Immune responses following third COVID-19 vaccination are reduced in patients with hematological malignancies compared to patients with solid cancer

Not all patients with cancer, in particular those with hematogic malignancies, develop functional immunity against SARS-CoV-2 variants of concern (VOC) following COVID-19 vaccines. Durability of vaccine-induced immunity after two doses and the impact of a third dose were evaluated in CAPTURE (NCT03226886), a longitudinal prospective cohort study of vaccine responses in patients with cancer. In evaluating 316 patients, at a median of 111 days following two doses of either BNT16b2 or ChadOX, we observed a time-dependant decline in neutralising antibody titres (NAbT) in a proportion of patients, where NAbTs became undetectable against Delta and Beta in 17% and 15% of patients, respectively.
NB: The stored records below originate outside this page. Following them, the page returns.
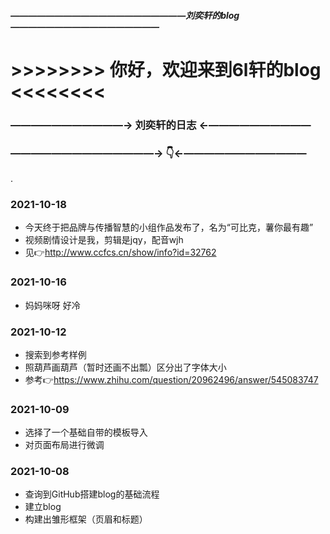 
##### ————————————————————刘奕轩的blog—————————————————
#   >>>>>>>> 你好，欢迎来到6l轩的blog <<<<<<<<
### ———————————→ 刘奕轩的日志 ←——————————
### ——————————————→ 👇←————————————
.
### 2021-10-18
 - 今天终于把品牌与传播智慧的小组作品发布了，名为“可比克，薯你最有趣”
 - 视频剧情设计是我，剪辑是jqy，配音wjh
 - 见👉http://www.ccfcs.cn/show/info?id=32762

### 2021-10-16
 - 妈妈咪呀 好冷

### 2021-10-12
 - 搜索到参考样例
 - 照葫芦画葫芦（暂时还画不出瓢）区分出了字体大小
 - 参考👉https://www.zhihu.com/question/20962496/answer/545083747


### 2021-10-09
 - 选择了一个基础自带的模板导入
 - 对页面布局进行微调


### 2021-10-08
 - 查询到GitHub搭建blog的基础流程
 - 建立blog
 - 构建出雏形框架（页眉和标题）
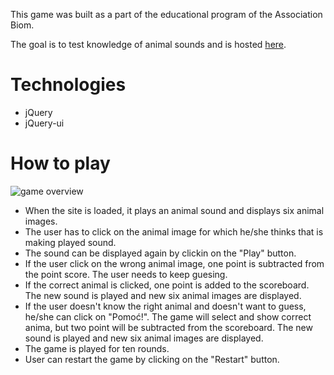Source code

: This game was built as a part of the educational program of the Association Biom.

The goal is to test knowledge of animal sounds and is hosted [here](http://game.ptice.net/).

# Technologies
- jQuery
- jQuery-ui

# How to play
![game overview](../screenshots/overview.jpg)

- When the site is loaded, it plays an animal sound and displays six animal images.
- The user has to click on the animal image for which he/she thinks that is making played sound.
- The sound can be displayed again by clickin on the "Play" button.
- If the user click on the wrong animal image, one point is subtracted from the point score. The user needs to keep guesing.
- If the correct animal is clicked, one point is added to the scoreboard.
The new sound is played and new six animal images are displayed.
- If the user doesn't know the right animal and doesn't want to guess, he/she can click on "Pomoć!".
The game will select and show correct anima, but two point will be subtracted from the scoreboard.
The new sound is played and new six animal images are displayed.
- The game is played for ten rounds.
- User can restart the game by clicking on the "Restart" button.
Vaccine-induced T cell responses declined in 44% of patients. Patients with breakthrough infections following two vaccines doses were characterised by absent/low NAbT to Delta prior to infection. Administration of the third vaccine dose boosted NAb responses against VOC in the majority of patients with cancer, especially those with solid cancer. In patients with hematologic malignancies who had undetectable NAbT against Delta after two vaccine doses, 54% did not develop NAb against both Beta and Delta following the third dose. Third vaccine dose boosted T cell responses were boosted in patients with both solid and hematologic malignancies. These results provide critical information on vaccine responses in patients with cancer, especially against VOCs and support widespread access to a third COVID-19 vaccination in this patient group.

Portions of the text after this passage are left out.